__Exercise__.
For each line below that contains the word "between", make a copy.

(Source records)
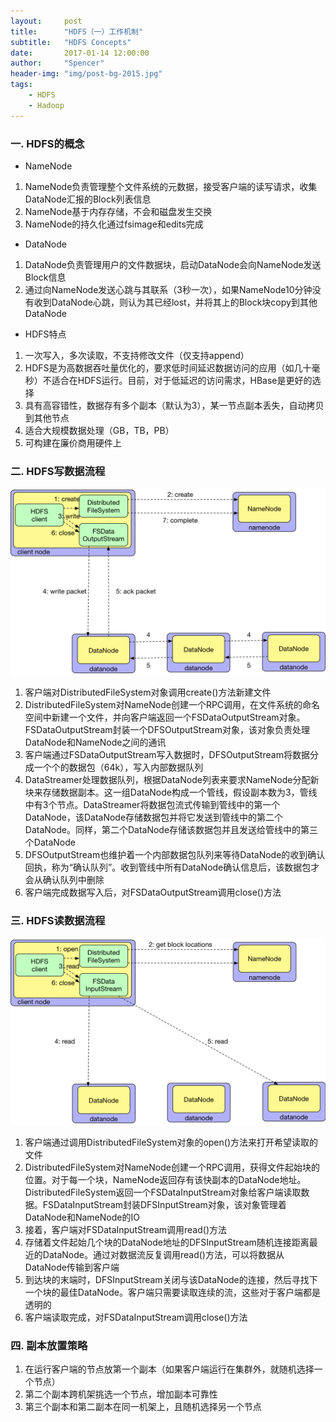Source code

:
 ```yaml
---
layout:     post
title:      "HDFS（一）工作机制"
subtitle:   "HDFS Concepts"
date:       2017-01-14 12:00:00
author:     "Spencer"
header-img: "img/post-bg-2015.jpg"
tags:
    - HDFS
    - Hadoop
---
```

### 一. HDFS的概念
* NameNode
1. NameNode负责管理整个文件系统的元数据，接受客户端的读写请求，收集DataNode汇报的Block列表信息
2. NameNode基于内存存储，不会和磁盘发生交换
3. NameNode的持久化通过fsimage和edits完成
* DataNode
1. DataNode负责管理用户的文件数据块，启动DataNode会向NameNode发送Block信息
2. 通过向NameNode发送心跳与其联系（3秒一次），如果NameNode10分钟没有收到DataNode心跳，则认为其已经lost，并将其上的Block块copy到其他DataNode
* HDFS特点
1. 一次写入，多次读取，不支持修改文件（仅支持append）
2. HDFS是为高数据吞吐量优化的，要求低时间延迟数据访问的应用（如几十毫秒）不适合在HDFS运行。目前，对于低延迟的访问需求，HBase是更好的选择
3. 具有高容错性，数据存有多个副本（默认为3），某一节点副本丢失，自动拷贝到其他节点
4. 适合大规模数据处理（GB，TB，PB）
5. 可构建在廉价商用硬件上

### 二. HDFS写数据流程
![hdfsWrite.png](/img/in-post/post-js-version/hdfsWrite.png)
1. 客户端对DistributedFileSystem对象调用create()方法新建文件
2. DistributedFileSystem对NameNode创建一个RPC调用，在文件系统的命名空间中新建一个文件，并向客户端返回一个FSDataOutputStream对象。FSDataOutputStream封装一个DFSOutputStream对象，该对象负责处理DataNode和NameNode之间的通讯
3. 客户端通过FSDataOutputStream写入数据时，DFSOutputStream将数据分成一个个的数据包（64k），写入内部数据队列
4. DataStreamer处理数据队列，根据DataNode列表来要求NameNode分配新块来存储数据副本。这一组DataNode构成一个管线，假设副本数为3，管线中有3个节点。DataStreamer将数据包流式传输到管线中的第一个DataNode，该DataNode存储数据包并将它发送到管线中的第二个DataNode。同样，第二个DataNode存储该数据包并且发送给管线中的第三个DataNode
5. DFSOutputStream也维护着一个内部数据包队列来等待DataNode的收到确认回执，称为“确认队列”。收到管线中所有DataNode确认信息后，该数据包才会从确认队列中删除
6. 客户端完成数据写入后，对FSDataOutputStream调用close()方法

### 三. HDFS读数据流程
![hdfsRead.png](/img/in-post/post-js-version/hdfsRead.png)
1. 客户端通过调用DistributedFileSystem对象的open()方法来打开希望读取的文件
2. DistributedFileSystem对NameNode创建一个RPC调用，获得文件起始块的位置。对于每一个块，NameNode返回存有该快副本的DataNode地址。DistributedFileSystem返回一个FSDataInputStream对象给客户端读取数据。FSDataInputStream封装DFSInputStream对象，该对象管理着DataNode和NameNode的IO
3. 接着，客户端对FSDataInputStream调用read()方法
4. 存储着文件起始几个块的DataNode地址的DFSInputStream随机连接距离最近的DataNode。通过对数据流反复调用read()方法，可以将数据从DataNode传输到客户端
5. 到达块的末端时，DFSInputStream关闭与该DataNode的连接，然后寻找下一个块的最佳DataNode。客户端只需要读取连续的流，这些对于客户端都是透明的
6. 客户端读取完成，对FSDataInputStream调用close()方法

### 四. 副本放置策略
1. 在运行客户端的节点放第一个副本（如果客户端运行在集群外，就随机选择一个节点）
2. 第二个副本跨机架挑选一个节点，增加副本可靠性
3. 第三个副本和第二副本在同一机架上，且随机选择另一个节点
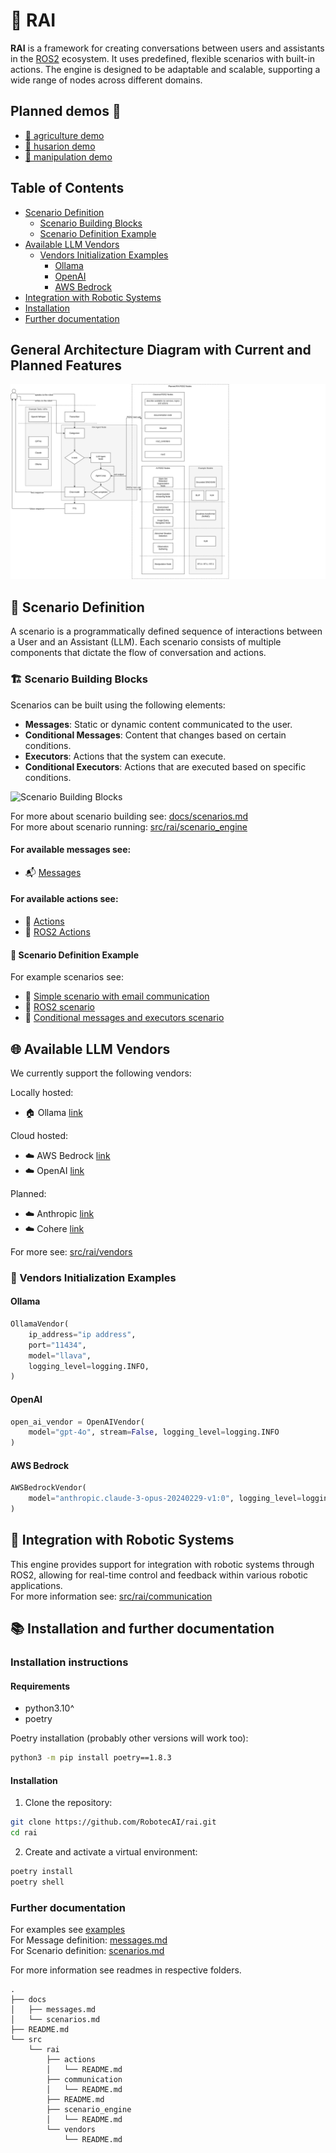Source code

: # 🤖 RAI

**RAI** is a framework for creating conversations between users and assistants in the [ROS2](https://ros.org/) ecosystem. It uses predefined, flexible scenarios with built-in actions. The engine is designed to be adaptable and scalable, supporting a wide range of nodes across different domains.

## Planned demos 👀

- [🌾 agriculture demo](https://github.com/RobotecAI/rai-agriculture-demo)
- [🤖 husarion demo](https://github.com/RobotecAI/rai-husarion-demo)
- [🦾 manipulation demo](https://github.com/RobotecAI/rai-manipulation-demo)

## Table of Contents

- [Scenario Definition](#-scenario-definition)
  - [Scenario Building Blocks](#-scenario-building-blocks)
  - [Scenario Definition Example](#-scenario-definition-example)
- [Available LLM Vendors](#-available-llm-vendors)
  - [Vendors Initialization Examples](#-vendors-initialization-examples)
    - [Ollama](#ollama)
    - [OpenAI](#openai)
    - [AWS Bedrock](#aws-bedrock)
- [Integration with Robotic Systems](#-integration-with-robotic-systems)
- [Installation](#installation-instructions)
- [Further documentation](#further-documentation)

## General Architecture Diagram with Current and Planned Features

![rai_arch](docs/imgs/rai_arch.png)

## 🧩 Scenario Definition

A scenario is a programmatically defined sequence of interactions between a User and an Assistant (LLM). Each scenario consists of multiple components that dictate the flow of conversation and actions.

### 🏗️ Scenario Building Blocks

Scenarios can be built using the following elements:

- **Messages**: Static or dynamic content communicated to the user.
- **Conditional Messages**: Content that changes based on certain conditions.
- **Executors**: Actions that the system can execute.
- **Conditional Executors**: Actions that are executed based on specific conditions.

![Scenario Building Blocks](./docs/imgs/scenario_building_blocks.png)

For more about scenario building see: [docs/scenarios.md](docs/scenarios.md)\
For more about scenario running: [src/rai/scenario_engine](src/rai/scenario_engine)

#### For available messages see:

- 📬 [Messages](./src/rai/message.py)

#### For available actions see:

- 🔨 [Actions](./src/rai/actions/actions.py)
- 🤖 [ROS2 Actions](./src/rai/actions/ros_actions.py)

#### 📝 Scenario Definition Example

For example scenarios see:

- 📘 [Simple scenario with email communication](./examples/demo_example.py)
- 🤖 [ROS2 scenario](./examples/agri_ros_example.py)
- 🔄 [Conditional messages and executors scenario](./examples/agri_example.py)

## 🌐 Available LLM Vendors

We currently support the following vendors:

Locally hosted:

- 🏠 Ollama [link](https://ollama.com/)

Cloud hosted:

- ☁️ AWS Bedrock [link](https://aws.amazon.com/bedrock/)
- ☁️ OpenAI [link](https://platform.openai.com/)

Planned:

- ☁️ Anthropic [link](https://www.anthropic.com/api)
- ☁️ Cohere [link](https://cohere.com/)

For more see: [src/rai/vendors](src/rai/vendors)

### 🚀 Vendors Initialization Examples

#### Ollama

```python
OllamaVendor(
    ip_address="ip address",
    port="11434",
    model="llava",
    logging_level=logging.INFO,
)
```

#### OpenAI

```python
open_ai_vendor = OpenAIVendor(
    model="gpt-4o", stream=False, logging_level=logging.INFO
)
```

#### AWS Bedrock

```python
AWSBedrockVendor(
    model="anthropic.claude-3-opus-20240229-v1:0", logging_level=logging.INFO
)
```

## 🔗 Integration with Robotic Systems

This engine provides support for integration with robotic systems through ROS2, allowing for real-time control and feedback within various robotic applications.\
For more information see: [src/rai/communication](src/rai/communication)

## 📚 Installation and further documentation

### Installation instructions

#### Requirements

- python3.10^
- poetry

Poetry installation (probably other versions will work too):

```bash
python3 -m pip install poetry==1.8.3
```

#### Installation

1. Clone the repository:

```sh
git clone https://github.com/RobotecAI/rai.git
cd rai
```

2. Create and activate a virtual environment:

```sh
poetry install
poetry shell
```

### Further documentation

For examples see [examples](examples/)\
For Message definition: [messages.md](docs/messages.md)\
For Scenario definition: [scenarios.md](docs/scenarios.md)

For more information see readmes in respective folders.

```
.
├── docs
│   ├── messages.md
│   └── scenarios.md
├── README.md
└── src
    └── rai
        ├── actions
        │   └── README.md
        ├── communication
        │   └── README.md
        ├── README.md
        ├── scenario_engine
        │   └── README.md
        └── vendors
            └── README.md
```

__Solution for this task__.
**RAI** is a framework for creating conversations between users and assistants in the [ROS2](https://ros.org/) ecosystem. It uses predefined, flexible scenarios with built-in actions. The engine is designed to be adaptable and scalable, supporting a wide range of nodes across different domains.
A scenario is a programmatically defined sequence of interactions between a User and an Assistant (LLM). Each scenario consists of multiple components that dictate the flow of conversation and actions.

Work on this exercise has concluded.